## What the exercise asks:
Beginning with the very first line, please reproduce the entries exactly through the line containing "# 277. Find the Celebrity".

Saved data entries
○ ○ ○ ○ ○

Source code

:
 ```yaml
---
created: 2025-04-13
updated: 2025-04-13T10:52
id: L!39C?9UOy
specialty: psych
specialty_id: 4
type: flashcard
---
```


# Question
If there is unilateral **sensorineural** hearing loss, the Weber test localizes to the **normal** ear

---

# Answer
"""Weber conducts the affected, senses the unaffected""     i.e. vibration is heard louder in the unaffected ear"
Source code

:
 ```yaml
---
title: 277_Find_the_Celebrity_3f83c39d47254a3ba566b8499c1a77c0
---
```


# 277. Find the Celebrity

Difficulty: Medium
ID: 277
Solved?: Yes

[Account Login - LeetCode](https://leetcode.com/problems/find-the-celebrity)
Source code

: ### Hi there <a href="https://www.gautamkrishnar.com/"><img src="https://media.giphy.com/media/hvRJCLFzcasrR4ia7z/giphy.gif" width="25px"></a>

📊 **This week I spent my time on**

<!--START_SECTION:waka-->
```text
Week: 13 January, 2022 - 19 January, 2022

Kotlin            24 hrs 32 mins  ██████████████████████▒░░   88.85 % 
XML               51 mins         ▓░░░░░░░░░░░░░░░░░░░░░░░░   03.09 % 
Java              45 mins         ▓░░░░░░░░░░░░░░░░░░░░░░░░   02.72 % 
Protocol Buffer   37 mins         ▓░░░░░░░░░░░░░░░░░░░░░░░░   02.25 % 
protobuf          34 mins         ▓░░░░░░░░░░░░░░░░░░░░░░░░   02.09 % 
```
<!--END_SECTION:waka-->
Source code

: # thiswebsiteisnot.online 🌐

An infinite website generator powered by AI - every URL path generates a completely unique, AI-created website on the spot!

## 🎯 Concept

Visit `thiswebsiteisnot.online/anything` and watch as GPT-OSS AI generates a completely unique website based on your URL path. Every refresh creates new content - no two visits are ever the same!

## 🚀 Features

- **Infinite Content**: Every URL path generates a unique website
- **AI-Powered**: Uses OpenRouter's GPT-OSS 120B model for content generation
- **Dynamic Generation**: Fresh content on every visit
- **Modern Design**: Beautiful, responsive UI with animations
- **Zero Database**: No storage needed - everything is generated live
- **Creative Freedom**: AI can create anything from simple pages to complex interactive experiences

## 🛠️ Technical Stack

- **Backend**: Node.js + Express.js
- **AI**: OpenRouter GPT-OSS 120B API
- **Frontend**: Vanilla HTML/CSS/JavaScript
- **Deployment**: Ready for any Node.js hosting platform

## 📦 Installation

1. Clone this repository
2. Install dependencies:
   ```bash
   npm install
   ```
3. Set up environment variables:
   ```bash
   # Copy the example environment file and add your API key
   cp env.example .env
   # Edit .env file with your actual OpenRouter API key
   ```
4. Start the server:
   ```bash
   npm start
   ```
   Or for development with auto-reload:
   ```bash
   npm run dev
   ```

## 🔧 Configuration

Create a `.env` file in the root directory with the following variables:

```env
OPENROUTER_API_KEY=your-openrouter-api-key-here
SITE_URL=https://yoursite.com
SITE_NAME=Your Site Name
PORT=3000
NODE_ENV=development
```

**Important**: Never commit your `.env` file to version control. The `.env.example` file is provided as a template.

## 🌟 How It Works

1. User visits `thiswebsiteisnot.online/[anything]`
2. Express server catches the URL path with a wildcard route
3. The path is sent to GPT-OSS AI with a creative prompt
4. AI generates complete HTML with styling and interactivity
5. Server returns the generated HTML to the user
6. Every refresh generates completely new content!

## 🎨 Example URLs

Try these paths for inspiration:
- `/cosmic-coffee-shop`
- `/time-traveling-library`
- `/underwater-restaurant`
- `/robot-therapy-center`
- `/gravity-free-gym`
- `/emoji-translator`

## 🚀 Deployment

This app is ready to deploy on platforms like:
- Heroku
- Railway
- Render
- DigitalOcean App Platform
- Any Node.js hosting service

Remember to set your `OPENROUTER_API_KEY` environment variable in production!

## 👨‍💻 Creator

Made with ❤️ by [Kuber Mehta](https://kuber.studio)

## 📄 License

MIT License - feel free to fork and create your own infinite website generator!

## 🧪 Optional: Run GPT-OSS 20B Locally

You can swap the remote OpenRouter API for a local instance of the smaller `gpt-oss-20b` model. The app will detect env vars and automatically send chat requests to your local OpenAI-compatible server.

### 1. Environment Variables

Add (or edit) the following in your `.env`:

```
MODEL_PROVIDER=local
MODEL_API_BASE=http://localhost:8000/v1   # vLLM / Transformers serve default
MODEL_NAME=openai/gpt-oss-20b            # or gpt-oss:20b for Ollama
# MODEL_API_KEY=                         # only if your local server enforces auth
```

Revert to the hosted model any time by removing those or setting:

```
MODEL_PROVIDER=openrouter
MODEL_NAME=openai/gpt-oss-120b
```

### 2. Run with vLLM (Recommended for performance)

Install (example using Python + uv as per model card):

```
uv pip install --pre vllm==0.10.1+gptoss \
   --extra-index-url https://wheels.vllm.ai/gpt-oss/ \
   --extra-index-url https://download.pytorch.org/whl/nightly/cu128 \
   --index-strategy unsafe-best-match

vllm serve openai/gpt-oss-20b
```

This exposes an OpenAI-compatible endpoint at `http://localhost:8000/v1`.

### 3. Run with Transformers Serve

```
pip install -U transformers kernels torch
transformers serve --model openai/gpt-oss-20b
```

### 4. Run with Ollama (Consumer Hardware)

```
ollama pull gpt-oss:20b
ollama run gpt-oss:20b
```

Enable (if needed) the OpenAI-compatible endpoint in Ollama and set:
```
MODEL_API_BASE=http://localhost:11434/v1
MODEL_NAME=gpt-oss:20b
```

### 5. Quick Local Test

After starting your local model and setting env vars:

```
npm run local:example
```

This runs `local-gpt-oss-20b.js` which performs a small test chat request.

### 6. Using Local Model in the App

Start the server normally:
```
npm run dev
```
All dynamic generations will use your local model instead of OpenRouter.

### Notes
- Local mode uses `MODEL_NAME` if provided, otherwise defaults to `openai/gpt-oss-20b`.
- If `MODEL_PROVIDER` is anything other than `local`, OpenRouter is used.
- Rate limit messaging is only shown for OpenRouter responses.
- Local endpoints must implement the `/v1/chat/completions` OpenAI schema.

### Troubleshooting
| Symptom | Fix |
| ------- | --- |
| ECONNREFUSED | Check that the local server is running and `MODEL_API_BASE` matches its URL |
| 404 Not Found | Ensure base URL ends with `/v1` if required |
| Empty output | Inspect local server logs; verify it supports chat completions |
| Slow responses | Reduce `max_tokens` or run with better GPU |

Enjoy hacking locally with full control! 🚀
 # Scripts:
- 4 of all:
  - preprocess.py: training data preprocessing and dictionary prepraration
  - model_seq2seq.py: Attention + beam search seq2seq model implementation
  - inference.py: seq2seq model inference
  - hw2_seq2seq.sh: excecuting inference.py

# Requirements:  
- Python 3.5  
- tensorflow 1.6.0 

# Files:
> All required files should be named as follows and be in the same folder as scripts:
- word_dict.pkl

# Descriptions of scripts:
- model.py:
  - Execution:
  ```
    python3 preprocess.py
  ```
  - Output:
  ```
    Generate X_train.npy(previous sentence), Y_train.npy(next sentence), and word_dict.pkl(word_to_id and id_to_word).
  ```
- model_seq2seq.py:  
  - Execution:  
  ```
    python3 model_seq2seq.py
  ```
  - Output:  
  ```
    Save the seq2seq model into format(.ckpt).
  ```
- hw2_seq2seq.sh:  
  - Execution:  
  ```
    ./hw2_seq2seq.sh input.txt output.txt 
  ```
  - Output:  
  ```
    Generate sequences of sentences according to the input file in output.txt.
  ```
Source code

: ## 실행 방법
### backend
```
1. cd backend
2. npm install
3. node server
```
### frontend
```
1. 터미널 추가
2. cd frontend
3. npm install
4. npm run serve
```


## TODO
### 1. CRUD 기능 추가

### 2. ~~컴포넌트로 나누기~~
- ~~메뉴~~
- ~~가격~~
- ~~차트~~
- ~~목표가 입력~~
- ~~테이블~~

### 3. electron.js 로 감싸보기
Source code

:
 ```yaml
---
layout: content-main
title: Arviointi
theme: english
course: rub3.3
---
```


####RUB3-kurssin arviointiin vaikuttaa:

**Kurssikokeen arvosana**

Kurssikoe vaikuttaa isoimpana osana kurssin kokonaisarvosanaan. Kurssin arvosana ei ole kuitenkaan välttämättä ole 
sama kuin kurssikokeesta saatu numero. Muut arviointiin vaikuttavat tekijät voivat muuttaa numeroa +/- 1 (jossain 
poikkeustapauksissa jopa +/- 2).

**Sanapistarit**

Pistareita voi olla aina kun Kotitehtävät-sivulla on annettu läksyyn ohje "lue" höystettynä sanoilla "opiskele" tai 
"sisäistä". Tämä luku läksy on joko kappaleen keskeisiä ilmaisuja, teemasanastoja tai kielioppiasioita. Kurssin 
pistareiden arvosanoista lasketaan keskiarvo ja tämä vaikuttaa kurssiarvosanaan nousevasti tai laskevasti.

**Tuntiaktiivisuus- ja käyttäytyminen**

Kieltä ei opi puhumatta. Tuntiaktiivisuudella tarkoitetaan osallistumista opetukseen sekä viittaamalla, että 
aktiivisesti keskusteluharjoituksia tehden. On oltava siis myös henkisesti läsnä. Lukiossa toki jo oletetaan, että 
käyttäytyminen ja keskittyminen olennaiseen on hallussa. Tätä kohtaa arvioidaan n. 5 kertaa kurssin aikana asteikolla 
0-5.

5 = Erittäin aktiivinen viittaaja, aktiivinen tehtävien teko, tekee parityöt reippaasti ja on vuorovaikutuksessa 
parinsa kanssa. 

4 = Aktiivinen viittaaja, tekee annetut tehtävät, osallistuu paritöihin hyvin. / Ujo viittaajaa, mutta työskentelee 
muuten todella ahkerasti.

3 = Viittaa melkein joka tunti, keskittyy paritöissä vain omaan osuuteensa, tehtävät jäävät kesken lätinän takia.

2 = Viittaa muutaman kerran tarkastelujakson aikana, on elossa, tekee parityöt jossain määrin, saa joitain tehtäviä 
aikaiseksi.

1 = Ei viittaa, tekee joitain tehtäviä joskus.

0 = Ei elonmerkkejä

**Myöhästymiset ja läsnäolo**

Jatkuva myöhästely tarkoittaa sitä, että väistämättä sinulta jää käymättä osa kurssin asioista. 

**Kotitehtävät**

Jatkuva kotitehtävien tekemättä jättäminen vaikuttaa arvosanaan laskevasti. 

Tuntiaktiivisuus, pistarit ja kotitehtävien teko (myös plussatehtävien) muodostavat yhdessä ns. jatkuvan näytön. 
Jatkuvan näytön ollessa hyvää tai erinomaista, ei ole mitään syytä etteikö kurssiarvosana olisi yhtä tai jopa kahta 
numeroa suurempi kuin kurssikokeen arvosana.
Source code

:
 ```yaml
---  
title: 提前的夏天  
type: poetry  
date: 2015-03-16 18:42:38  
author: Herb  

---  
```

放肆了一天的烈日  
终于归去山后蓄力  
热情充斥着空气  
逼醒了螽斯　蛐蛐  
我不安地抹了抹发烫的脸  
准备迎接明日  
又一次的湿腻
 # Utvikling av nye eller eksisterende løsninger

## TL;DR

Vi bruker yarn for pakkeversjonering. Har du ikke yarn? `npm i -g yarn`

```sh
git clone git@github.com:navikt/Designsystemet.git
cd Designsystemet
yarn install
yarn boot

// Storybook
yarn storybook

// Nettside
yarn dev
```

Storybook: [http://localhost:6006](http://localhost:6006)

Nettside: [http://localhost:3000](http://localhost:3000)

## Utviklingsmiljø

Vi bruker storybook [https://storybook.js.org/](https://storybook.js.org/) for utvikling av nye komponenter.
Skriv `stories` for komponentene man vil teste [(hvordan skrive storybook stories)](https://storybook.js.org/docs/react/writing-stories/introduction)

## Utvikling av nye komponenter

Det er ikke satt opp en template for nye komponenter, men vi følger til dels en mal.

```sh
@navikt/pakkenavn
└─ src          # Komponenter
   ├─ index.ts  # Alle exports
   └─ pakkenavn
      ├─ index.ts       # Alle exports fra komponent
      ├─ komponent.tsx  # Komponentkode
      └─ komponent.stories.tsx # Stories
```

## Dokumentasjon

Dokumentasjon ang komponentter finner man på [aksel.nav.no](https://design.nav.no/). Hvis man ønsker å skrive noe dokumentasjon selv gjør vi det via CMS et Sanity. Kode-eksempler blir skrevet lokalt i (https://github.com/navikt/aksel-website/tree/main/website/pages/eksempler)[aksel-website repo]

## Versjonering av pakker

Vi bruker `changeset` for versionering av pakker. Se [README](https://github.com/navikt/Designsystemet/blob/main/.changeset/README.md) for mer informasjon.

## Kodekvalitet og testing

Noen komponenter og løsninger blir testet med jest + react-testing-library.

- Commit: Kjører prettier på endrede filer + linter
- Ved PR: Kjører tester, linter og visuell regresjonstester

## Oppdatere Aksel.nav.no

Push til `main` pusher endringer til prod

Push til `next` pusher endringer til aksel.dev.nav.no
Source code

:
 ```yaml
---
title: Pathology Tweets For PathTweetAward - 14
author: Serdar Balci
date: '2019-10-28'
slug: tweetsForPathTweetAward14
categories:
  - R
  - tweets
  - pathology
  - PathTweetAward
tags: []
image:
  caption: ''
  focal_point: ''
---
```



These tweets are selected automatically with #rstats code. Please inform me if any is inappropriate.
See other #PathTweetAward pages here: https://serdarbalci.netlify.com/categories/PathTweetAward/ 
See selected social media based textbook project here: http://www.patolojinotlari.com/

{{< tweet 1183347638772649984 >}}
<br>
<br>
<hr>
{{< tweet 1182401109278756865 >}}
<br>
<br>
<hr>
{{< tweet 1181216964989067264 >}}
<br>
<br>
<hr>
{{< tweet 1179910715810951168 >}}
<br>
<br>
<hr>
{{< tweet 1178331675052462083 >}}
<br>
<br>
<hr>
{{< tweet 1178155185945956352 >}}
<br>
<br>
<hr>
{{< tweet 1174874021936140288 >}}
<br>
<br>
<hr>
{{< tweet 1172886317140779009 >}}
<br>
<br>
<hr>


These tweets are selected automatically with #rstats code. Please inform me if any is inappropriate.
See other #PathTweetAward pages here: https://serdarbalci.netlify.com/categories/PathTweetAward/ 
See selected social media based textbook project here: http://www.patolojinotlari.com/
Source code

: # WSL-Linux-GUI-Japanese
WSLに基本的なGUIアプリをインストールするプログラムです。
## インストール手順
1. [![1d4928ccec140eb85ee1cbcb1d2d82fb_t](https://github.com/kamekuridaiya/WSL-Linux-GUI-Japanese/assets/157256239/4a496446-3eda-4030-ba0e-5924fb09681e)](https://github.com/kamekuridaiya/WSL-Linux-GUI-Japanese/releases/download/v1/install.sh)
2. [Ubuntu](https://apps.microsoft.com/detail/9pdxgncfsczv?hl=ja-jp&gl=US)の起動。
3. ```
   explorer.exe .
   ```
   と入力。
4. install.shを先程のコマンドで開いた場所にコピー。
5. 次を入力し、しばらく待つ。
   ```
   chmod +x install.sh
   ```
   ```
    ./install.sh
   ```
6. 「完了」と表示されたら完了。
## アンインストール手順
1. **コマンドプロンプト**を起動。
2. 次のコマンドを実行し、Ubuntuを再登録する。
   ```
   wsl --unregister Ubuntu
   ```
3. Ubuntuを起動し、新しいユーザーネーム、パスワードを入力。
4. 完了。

○ ○ ○ ○ ○

## Reply to the task:
Source code

:
 ```yaml
---
created: 2025-04-13
updated: 2025-04-13T10:52
id: L!39C?9UOy
specialty: psych
specialty_id: 4
type: flashcard
---
```


# Question
If there is unilateral **sensorineural** hearing loss, the Weber test localizes to the **normal** ear

---

# Answer
"""Weber conducts the affected, senses the unaffected""     i.e. vibration is heard louder in the unaffected ear"
Source code

:
 ```yaml
---
title: 277_Find_the_Celebrity_3f83c39d47254a3ba566b8499c1a77c0
---
```


# 277. Find the Celebrity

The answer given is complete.